* WORK TO COMPLETE
Nothing should differ between your answer and the records below.

**** PROVIDED DATA

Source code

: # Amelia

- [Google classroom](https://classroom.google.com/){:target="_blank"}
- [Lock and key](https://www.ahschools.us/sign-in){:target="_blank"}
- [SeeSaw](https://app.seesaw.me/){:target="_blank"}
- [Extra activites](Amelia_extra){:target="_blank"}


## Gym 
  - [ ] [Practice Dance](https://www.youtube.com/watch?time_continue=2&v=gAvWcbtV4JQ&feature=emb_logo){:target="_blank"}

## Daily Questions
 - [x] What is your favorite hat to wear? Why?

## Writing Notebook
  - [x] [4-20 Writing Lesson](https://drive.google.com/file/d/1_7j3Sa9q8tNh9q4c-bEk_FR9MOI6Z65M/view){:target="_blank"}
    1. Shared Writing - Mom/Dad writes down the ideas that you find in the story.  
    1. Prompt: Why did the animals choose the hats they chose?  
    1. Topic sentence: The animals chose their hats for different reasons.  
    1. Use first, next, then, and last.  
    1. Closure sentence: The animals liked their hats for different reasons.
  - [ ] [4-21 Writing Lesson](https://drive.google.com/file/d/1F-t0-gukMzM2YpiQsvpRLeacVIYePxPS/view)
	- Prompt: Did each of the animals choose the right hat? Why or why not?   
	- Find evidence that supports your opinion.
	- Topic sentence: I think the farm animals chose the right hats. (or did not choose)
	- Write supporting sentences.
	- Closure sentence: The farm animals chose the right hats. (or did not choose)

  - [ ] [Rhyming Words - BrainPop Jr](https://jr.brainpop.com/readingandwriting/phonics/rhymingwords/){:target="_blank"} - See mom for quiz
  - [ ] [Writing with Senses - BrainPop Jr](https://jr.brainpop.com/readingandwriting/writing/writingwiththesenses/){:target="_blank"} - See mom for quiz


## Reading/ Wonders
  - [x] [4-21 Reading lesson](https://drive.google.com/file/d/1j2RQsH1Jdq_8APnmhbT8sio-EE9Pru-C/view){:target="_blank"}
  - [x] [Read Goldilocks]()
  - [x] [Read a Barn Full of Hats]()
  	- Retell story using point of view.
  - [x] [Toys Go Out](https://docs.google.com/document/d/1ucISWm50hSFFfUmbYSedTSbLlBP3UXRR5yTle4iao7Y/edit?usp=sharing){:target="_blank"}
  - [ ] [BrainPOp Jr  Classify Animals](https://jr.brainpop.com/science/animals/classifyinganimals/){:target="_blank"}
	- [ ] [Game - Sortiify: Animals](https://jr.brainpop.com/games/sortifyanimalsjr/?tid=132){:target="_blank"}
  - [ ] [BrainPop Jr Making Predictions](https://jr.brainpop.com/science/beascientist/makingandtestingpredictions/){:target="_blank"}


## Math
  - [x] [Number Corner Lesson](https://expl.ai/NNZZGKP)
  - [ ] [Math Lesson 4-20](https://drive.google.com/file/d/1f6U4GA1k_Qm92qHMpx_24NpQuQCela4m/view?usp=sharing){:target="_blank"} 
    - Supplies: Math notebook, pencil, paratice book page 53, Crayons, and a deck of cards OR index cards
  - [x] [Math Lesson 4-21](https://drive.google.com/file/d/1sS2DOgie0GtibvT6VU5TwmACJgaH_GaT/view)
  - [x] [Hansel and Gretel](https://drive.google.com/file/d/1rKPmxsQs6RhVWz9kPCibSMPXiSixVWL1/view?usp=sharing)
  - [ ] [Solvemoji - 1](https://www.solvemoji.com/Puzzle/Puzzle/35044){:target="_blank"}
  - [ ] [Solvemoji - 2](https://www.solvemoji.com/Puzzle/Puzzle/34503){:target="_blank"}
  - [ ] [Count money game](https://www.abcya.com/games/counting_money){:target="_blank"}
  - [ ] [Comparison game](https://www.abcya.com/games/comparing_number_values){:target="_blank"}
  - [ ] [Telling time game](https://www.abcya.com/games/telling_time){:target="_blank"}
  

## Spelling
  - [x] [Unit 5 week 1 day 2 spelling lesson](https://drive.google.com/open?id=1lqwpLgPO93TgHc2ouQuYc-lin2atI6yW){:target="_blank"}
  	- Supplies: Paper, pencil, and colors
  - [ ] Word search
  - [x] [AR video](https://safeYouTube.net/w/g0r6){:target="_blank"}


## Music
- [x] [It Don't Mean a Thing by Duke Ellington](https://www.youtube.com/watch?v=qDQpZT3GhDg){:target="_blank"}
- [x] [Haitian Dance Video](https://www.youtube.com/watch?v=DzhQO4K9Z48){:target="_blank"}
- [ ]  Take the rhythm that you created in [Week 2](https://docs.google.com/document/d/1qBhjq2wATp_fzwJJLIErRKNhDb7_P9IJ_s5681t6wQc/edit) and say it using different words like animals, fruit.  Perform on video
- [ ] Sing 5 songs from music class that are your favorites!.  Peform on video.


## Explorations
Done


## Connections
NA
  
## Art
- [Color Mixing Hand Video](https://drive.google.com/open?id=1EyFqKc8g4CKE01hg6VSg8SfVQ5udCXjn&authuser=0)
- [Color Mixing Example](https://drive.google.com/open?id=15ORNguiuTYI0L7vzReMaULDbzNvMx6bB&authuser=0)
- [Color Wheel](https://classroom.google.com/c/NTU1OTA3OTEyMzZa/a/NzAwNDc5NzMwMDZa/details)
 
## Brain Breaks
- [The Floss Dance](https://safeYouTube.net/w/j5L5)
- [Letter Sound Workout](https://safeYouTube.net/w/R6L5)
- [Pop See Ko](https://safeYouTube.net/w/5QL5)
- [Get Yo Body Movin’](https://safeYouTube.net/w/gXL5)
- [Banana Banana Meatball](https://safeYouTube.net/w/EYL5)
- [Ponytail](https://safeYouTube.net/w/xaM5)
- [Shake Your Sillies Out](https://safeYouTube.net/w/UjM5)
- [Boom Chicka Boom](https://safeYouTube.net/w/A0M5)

********

* OUTPUT FOR THIS TASK
Source code

: # Amelia

- [Google classroom](https://classroom.google.com/){:target="_blank"}
- [Lock and key](https://www.ahschools.us/sign-in){:target="_blank"}
- [SeeSaw](https://app.seesaw.me/){:target="_blank"}
- [Extra activites](Amelia_extra){:target="_blank"}


## Gym 
  - [ ] [Practice Dance](https://www.youtube.com/watch?time_continue=2&v=gAvWcbtV4JQ&feature=emb_logo){:target="_blank"}

## Daily Questions
 - [x] What is your favorite hat to wear? Why?

## Writing Notebook
  - [x] [4-20 Writing Lesson](https://drive.google.com/file/d/1_7j3Sa9q8tNh9q4c-bEk_FR9MOI6Z65M/view){:target="_blank"}
    1. Shared Writing - Mom/Dad writes down the ideas that you find in the story.  
    1. Prompt: Why did the animals choose the hats they chose?  
    1. Topic sentence: The animals chose their hats for different reasons.  
    1. Use first, next, then, and last.  
    1. Closure sentence: The animals liked their hats for different reasons.
  - [ ] [4-21 Writing Lesson](https://drive.google.com/file/d/1F-t0-gukMzM2YpiQsvpRLeacVIYePxPS/view)
	- Prompt: Did each of the animals choose the right hat? Why or why not?   
	- Find evidence that supports your opinion.
	- Topic sentence: I think the farm animals chose the right hats. (or did not choose)
	- Write supporting sentences.
	- Closure sentence: The farm animals chose the right hats. (or did not choose)

  - [ ] [Rhyming Words - BrainPop Jr](https://jr.brainpop.com/readingandwriting/phonics/rhymingwords/){:target="_blank"} - See mom for quiz
  - [ ] [Writing with Senses - BrainPop Jr](https://jr.brainpop.com/readingandwriting/writing/writingwiththesenses/){:target="_blank"} - See mom for quiz


## Reading/ Wonders
  - [x] [4-21 Reading lesson](https://drive.google.com/file/d/1j2RQsH1Jdq_8APnmhbT8sio-EE9Pru-C/view){:target="_blank"}
  - [x] [Read Goldilocks]()
  - [x] [Read a Barn Full of Hats]()
  	- Retell story using point of view.
  - [x] [Toys Go Out](https://docs.google.com/document/d/1ucISWm50hSFFfUmbYSedTSbLlBP3UXRR5yTle4iao7Y/edit?usp=sharing){:target="_blank"}
  - [ ] [BrainPOp Jr  Classify Animals](https://jr.brainpop.com/science/animals/classifyinganimals/){:target="_blank"}
	- [ ] [Game - Sortiify: Animals](https://jr.brainpop.com/games/sortifyanimalsjr/?tid=132){:target="_blank"}
  - [ ] [BrainPop Jr Making Predictions](https://jr.brainpop.com/science/beascientist/makingandtestingpredictions/){:target="_blank"}


## Math
  - [x] [Number Corner Lesson](https://expl.ai/NNZZGKP)
  - [ ] [Math Lesson 4-20](https://drive.google.com/file/d/1f6U4GA1k_Qm92qHMpx_24NpQuQCela4m/view?usp=sharing){:target="_blank"} 
    - Supplies: Math notebook, pencil, paratice book page 53, Crayons, and a deck of cards OR index cards
  - [x] [Math Lesson 4-21](https://drive.google.com/file/d/1sS2DOgie0GtibvT6VU5TwmACJgaH_GaT/view)
  - [x] [Hansel and Gretel](https://drive.google.com/file/d/1rKPmxsQs6RhVWz9kPCibSMPXiSixVWL1/view?usp=sharing)
  - [ ] [Solvemoji - 1](https://www.solvemoji.com/Puzzle/Puzzle/35044){:target="_blank"}
  - [ ] [Solvemoji - 2](https://www.solvemoji.com/Puzzle/Puzzle/34503){:target="_blank"}
  - [ ] [Count money game](https://www.abcya.com/games/counting_money){:target="_blank"}
  - [ ] [Comparison game](https://www.abcya.com/games/comparing_number_values){:target="_blank"}
  - [ ] [Telling time game](https://www.abcya.com/games/telling_time){:target="_blank"}
  

## Spelling
  - [x] [Unit 5 week 1 day 2 spelling lesson](https://drive.google.com/open?id=1lqwpLgPO93TgHc2ouQuYc-lin2atI6yW){:target="_blank"}
  	- Supplies: Paper, pencil, and colors
  - [ ] Word search
  - [x] [AR video](https://safeYouTube.net/w/g0r6){:target="_blank"}


## Music
- [x] [It Don't Mean a Thing by Duke Ellington](https://www.youtube.com/watch?v=qDQpZT3GhDg){:target="_blank"}
- [x] [Haitian Dance Video](https://www.youtube.com/watch?v=DzhQO4K9Z48){:target="_blank"}
- [ ]  Take the rhythm that you created in [Week 2](https://docs.google.com/document/d/1qBhjq2wATp_fzwJJLIErRKNhDb7_P9IJ_s5681t6wQc/edit) and say it using different words like animals, fruit.  Perform on video
- [ ] Sing 5 songs from music class that are your favorites!.  Peform on video.


## Explorations
Done


## Connections
NA
  
## Art
- [Color Mixing Hand Video](https://drive.google.com/open?id=1EyFqKc8g4CKE01hg6VSg8SfVQ5udCXjn&authuser=0)
- [Color Mixing Example](https://drive.google.com/open?id=15ORNguiuTYI0L7vzReMaULDbzNvMx6bB&authuser=0)
- [Color Wheel](https://classroom.google.com/c/NTU1OTA3OTEyMzZa/a/NzAwNDc5NzMwMDZa/details)
 
## Brain Breaks
- [The Floss Dance](https://safeYouTube.net/w/j5L5)
- [Letter Sound Workout](https://safeYouTube.net/w/R6L5)
- [Pop See Ko](https://safeYouTube.net/w/5QL5)
- [Get Yo Body Movin’](https://safeYouTube.net/w/gXL5)
- [Banana Banana Meatball](https://safeYouTube.net/w/EYL5)
- [Ponytail](https://safeYouTube.net/w/xaM5)
- [Shake Your Sillies Out](https://safeYouTube.net/w/UjM5)
- [Boom Chicka Boom](https://safeYouTube.net/w/A0M5)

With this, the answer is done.